• WORK ORDER
Identify each line in the records below that contains the word "with", and copy it.

• RECORDS FOR THIS EXERCISE
★ ★ ★
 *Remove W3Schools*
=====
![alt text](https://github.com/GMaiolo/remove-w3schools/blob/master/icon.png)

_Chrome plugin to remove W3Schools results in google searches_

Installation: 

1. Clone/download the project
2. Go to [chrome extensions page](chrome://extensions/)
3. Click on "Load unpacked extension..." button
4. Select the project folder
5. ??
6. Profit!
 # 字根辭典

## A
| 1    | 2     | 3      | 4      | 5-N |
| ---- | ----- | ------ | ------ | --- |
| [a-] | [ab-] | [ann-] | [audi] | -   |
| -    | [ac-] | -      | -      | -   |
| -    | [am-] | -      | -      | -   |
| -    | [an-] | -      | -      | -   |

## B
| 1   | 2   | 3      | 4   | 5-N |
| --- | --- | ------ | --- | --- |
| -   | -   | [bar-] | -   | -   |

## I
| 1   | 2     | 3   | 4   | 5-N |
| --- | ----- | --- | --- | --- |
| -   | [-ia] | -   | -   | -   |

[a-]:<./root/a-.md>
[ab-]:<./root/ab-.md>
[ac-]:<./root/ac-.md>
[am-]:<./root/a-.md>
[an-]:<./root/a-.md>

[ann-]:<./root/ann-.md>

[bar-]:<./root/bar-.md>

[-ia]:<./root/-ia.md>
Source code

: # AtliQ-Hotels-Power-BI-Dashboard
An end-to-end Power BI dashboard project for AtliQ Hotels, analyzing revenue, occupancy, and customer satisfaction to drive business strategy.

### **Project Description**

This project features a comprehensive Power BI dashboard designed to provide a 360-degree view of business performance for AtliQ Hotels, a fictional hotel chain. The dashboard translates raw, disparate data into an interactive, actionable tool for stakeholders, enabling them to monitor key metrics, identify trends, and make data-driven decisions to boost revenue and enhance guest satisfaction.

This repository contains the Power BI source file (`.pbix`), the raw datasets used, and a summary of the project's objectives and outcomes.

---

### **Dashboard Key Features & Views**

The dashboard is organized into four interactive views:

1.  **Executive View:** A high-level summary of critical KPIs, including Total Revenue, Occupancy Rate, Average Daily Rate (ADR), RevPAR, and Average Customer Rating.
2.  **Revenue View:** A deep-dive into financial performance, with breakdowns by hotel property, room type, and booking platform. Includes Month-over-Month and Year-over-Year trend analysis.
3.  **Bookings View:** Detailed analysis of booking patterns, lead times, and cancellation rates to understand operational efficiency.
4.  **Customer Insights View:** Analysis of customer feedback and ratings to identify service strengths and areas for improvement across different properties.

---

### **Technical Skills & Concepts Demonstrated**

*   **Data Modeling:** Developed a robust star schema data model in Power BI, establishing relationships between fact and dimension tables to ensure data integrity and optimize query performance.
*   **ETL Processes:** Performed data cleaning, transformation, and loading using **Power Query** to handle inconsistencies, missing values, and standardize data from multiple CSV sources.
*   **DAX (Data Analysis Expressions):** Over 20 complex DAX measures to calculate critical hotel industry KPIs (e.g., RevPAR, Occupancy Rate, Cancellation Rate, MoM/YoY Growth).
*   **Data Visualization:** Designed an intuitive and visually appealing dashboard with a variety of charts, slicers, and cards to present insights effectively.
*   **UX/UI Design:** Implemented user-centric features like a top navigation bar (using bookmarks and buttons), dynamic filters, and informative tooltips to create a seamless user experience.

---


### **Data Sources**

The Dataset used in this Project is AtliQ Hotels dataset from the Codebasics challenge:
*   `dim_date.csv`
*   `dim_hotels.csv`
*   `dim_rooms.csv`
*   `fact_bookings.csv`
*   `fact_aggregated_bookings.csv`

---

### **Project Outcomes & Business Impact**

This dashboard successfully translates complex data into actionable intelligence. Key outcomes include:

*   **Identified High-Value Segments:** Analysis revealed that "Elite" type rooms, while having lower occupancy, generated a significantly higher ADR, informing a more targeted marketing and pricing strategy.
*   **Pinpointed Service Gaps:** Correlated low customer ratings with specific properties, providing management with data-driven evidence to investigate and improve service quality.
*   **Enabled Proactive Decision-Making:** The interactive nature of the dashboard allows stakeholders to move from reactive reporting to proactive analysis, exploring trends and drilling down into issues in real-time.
★ ★ ★
• EXERCISE OUTPUT
2.  **Revenue View:** A deep-dive into financial performance, with breakdowns by hotel property, room type, and booking platform. Includes Month-over-Month and Year-over-Year trend analysis.
*   **Data Visualization:** Designed an intuitive and visually appealing dashboard with a variety of charts, slicers, and cards to present insights effectively.
*   **Pinpointed Service Gaps:** Correlated low customer ratings with specific properties, providing management with data-driven evidence to investigate and improve service quality.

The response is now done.